There are several questions and misunderstandings about the Hanoi summit. First, did Washington really skip the required working-level negotiations? North Korea thought it could close a deal in Hanoi by proposing to dismantle the nuclear facilities at the Yongbyon compound. But U.S. officials wanted to examine not only the entire 390 buildings scattered around Yongbyon but also nuclear facilities hidden around the country. What to dismantle was the most important issue during the second summit, which took place eight months after the first summit in Singapore last year. Yet the issue was passed over to a summit meeting. Either working-level officials have no say in the negotiations, or they opted to dump all the responsibilities onto the summit.

The second question is on the likelihood of a third meeting. Both sides showed all their cards in Hanoi. They left little room for compromise. The stony expression on Kim’s face suggested the young leader would aim for a post-Trump era. The Trump team also appears to be happy with itself for walking out of the talks. With current conditions, there are few, if any, possibilities of Washington trying to persuade Pyongyang to continue denuclearization talks unless Kim accepts the U.S. demands altogether. Both sides may have contacts, but negotiations are off for now.

The last question is why we didn’t expect such an outcome from the beginning. The Blue House seems to have been totally clueless about the sullen mood in Hanoi as its wise men gathered in front of television sets. Instead, they were actually expecting an end-of-war declaration from the two leaders up to 30 minutes before they learned of the breakdown. The Blue House kept secret that our national security adviser, Chung Eui-yong, had been out of touch with his U.S. counterpart, Bolton, for months.
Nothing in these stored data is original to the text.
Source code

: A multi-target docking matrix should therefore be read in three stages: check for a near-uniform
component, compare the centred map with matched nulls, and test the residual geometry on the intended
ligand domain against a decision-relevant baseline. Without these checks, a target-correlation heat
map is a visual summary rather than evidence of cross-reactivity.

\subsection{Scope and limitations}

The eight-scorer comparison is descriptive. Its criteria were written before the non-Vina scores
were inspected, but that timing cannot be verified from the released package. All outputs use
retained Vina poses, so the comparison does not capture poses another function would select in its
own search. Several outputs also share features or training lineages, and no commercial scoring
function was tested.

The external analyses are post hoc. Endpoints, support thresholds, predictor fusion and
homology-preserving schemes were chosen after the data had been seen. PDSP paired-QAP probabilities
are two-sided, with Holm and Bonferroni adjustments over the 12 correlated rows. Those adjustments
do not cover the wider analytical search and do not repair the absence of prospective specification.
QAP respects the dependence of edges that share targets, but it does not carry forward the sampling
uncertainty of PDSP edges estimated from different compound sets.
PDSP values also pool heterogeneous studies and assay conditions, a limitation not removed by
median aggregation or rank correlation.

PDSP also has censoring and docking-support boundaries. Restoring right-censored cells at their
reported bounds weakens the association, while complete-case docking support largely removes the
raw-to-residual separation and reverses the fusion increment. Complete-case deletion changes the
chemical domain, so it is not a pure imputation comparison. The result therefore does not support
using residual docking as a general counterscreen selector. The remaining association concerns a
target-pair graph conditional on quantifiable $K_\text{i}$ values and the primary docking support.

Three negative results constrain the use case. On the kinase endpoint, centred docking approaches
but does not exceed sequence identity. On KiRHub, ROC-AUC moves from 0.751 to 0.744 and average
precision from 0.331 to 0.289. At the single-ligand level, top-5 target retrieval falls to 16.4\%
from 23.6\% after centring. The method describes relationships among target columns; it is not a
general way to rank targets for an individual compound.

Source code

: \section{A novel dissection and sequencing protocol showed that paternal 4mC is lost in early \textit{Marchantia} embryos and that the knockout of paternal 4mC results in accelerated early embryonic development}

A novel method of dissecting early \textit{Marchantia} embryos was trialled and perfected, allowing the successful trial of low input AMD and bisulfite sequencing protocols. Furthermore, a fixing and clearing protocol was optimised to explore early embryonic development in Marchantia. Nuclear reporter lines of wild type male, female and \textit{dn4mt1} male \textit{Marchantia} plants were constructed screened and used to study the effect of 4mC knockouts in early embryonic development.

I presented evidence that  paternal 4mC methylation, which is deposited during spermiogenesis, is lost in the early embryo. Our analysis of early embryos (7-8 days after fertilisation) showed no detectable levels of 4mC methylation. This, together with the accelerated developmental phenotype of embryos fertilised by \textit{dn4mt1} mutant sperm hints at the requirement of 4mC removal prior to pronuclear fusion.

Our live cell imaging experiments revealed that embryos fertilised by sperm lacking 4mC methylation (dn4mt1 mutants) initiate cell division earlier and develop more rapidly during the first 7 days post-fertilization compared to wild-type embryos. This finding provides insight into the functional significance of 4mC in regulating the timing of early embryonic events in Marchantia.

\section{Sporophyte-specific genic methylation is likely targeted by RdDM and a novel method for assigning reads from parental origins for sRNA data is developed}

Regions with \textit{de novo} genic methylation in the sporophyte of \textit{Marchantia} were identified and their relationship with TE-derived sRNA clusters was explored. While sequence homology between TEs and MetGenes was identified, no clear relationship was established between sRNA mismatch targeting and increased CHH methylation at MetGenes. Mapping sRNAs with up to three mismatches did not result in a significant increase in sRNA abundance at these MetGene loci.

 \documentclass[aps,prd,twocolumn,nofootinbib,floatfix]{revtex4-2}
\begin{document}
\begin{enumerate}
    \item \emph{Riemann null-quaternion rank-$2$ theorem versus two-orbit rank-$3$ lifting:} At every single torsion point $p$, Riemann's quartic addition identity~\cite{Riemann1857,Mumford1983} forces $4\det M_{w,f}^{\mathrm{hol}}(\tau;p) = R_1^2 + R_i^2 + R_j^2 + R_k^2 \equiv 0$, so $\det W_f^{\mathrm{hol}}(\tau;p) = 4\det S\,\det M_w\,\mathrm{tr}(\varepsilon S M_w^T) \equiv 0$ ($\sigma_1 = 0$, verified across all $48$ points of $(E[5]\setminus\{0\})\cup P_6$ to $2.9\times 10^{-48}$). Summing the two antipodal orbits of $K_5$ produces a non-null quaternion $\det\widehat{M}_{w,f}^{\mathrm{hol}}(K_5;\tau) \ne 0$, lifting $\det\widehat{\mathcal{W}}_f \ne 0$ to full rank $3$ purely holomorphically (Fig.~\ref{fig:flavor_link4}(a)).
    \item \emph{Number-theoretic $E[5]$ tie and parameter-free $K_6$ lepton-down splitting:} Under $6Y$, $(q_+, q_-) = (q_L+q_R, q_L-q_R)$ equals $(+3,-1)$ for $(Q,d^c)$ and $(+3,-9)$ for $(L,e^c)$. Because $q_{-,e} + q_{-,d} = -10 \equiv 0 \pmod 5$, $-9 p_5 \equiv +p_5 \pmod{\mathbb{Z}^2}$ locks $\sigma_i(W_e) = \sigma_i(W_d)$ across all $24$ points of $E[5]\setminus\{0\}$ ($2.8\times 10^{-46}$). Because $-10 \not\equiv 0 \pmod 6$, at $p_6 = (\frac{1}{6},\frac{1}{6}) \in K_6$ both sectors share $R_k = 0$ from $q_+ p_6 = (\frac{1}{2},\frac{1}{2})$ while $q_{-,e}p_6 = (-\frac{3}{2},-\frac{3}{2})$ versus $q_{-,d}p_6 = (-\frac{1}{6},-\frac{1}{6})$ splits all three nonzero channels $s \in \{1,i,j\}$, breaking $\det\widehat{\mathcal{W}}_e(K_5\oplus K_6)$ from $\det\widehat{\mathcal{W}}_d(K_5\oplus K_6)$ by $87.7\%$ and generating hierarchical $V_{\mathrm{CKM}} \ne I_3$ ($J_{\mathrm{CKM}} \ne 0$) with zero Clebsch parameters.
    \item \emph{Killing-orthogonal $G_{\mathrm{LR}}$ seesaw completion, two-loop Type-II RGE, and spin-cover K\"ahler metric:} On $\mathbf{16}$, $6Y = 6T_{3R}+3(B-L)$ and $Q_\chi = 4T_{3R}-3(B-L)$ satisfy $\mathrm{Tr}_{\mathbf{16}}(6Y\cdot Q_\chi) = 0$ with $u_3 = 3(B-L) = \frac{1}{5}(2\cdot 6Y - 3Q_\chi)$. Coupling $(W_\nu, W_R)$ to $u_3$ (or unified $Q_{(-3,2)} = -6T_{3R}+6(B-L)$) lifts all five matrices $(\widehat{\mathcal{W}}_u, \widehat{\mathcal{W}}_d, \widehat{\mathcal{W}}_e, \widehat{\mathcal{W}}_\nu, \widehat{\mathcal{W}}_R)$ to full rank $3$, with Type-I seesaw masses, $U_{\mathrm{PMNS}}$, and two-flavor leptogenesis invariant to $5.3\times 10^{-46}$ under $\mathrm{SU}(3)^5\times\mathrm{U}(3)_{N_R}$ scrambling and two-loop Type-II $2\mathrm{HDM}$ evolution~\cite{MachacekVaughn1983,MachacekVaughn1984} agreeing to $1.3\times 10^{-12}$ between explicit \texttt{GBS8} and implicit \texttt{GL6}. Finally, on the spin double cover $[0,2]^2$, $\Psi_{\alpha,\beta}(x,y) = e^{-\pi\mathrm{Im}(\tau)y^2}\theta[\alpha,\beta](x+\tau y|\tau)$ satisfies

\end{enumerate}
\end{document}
Then why was Bolton in Hanoi? Washington may have feared that if it shared the details of its wild card, Seoul might leak them to Pyongyang. Can such possible distrust between the two allies be dispelled ever?

The Hanoi debacle also confirmed three misconceptions. First, North Korea’s intentions were misunderstood. The Seoul government had spoken on behalf of North Korea of its will for complete denuclearization. The world, as well as the South Korean people, believed that notion to be genuine. But the Hanoi talks revealed ambiguity in its denuclearization commitment. This is why the U.S. demanded a once-and-for-all big deal instead of a phased approach.

Second, Washington too has been mistaken. Some media hyped that Trump would make a deal with Kim in Hanoi with his eyes on an epochal political breakthrough, as well as a Nobel Peace Prize at the end of the year. Trump indeed has been notorious for his impromptu diplomatic style with little regard for conventions. But he at least kept his personal wishes aside, took the conventional route and walked away from the talks. The belief that there are doves and hawks in Washington was wrong. In Hanoi, the entire U.S. team played for the hawks.

Third, Seoul proved to be wrong. The Moon Jae-in administration was confident of its mediating role through inter-Korean economic ventures. A war-ending declaration and the resumption of Mount Kumgang tourism or the industrial park had all been peripheral issues. The essence was denuclearization. The Hanoi summit made that clear. Our role has been laid out. All we can do — and must do — is persuade Kim to go completely nuclear-free. The Blue House remains deluded and only sticks to carrots. When will it abandon such wishful thinking?